C.J. is a 52-year-old male with chronic hypertension (HTN) managed both with lifestyle changes and pharmacologically. He presented yesterday morning to an outside hospital with malignant HTN, headache, and complaints of “tearing” chest pain. His only past medical history is labile HTN and borderline type 2 diabetes, he has never had surgery.

Presentation: History and physical examination

In the morning while walking to the bathroom, C.J. began feeling a tightening followed by what he calls a “tearing” sensation between his shoulder blades. He does not endorse any pain in the left arm or up into the neck. He states that the pain was sudden and sharp and nothing he did would make it go away. He tried to sit down and relax but this did not help. He had not yet taken his morning medication of Metoprolol and Lisinopril, and thought perhaps that would help his symptoms. He waited 1 hour after taking the medication and with no remittance presented to the emergency department (ED). He further denies any abdominal pain, nausea, vomiting, recent fever or chills, shortness of breath, or any musculoskeletal pain. He has never experienced anything like this in the past, nor does he believe anyone in his family has ever experienced these symptoms.

He was evaluated by Vascular Surgery and admitted for further workup which included a computed tomography (CT) scan. As a member of the nephrology team, you were consulted after admission, laboratory evaluation, and imaging were complete.

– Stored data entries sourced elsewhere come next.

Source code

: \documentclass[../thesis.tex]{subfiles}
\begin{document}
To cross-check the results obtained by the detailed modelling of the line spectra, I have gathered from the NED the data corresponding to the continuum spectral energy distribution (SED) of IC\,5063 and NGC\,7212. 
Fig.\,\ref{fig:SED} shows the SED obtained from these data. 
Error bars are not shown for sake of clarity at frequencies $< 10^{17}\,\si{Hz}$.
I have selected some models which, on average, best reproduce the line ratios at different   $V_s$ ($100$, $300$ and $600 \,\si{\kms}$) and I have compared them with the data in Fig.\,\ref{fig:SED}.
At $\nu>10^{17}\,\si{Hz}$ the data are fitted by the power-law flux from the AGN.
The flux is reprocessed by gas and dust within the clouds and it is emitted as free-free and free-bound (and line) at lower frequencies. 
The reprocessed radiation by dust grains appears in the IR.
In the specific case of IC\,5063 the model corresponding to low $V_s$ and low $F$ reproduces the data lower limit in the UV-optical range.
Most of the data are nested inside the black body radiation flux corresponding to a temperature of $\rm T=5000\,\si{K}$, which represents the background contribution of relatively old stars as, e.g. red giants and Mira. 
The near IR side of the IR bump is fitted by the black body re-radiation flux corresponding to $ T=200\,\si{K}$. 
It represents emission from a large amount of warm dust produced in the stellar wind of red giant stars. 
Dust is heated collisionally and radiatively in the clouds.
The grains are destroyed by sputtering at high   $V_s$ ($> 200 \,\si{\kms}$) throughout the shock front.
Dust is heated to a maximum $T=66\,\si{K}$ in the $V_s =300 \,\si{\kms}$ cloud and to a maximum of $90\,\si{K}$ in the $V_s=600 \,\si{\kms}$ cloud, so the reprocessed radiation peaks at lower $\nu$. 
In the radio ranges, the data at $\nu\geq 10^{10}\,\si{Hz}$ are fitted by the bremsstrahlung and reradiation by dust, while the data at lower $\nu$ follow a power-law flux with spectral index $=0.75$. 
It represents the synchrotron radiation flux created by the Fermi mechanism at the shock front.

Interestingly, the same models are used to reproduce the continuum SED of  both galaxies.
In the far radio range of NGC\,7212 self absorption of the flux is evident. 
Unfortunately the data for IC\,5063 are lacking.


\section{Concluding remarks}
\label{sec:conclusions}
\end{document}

On physical examination, C.J. is lying in bed, alert and oriented but in moderate distress. He is without any focal neurologic deficits, and auscultation reveals normal heart sounds, tachypnea, and normal lung sounds. His abdomen is soft, nondistended, and nontender to palpation in all four quadrants. He has 5/5 strength bilaterally and bounding 2+ pulses in his bilateral lower extremities, however his upper extremities differ with 2+ on the right and a diminished pulse on the left. His blood pressure is 176/96 mmHg, with a heart rate of 75 beats per minute, respirations of 22 breaths per minute, and a temperature of 37.0 °C. He is on supplemental oxygen via nasal cannula at 2L/min and has an oxygen saturation of 99%. Overnight he was given 3300 mL of continuous intravenous infusions, took in 880 mL of fluid by mouth, and received two 120-mL doses of radiocontrast for two separate CT scans. He is only making 10 to 15 mL of urine per hour and a bladder scan reveals only 30 mL of volume.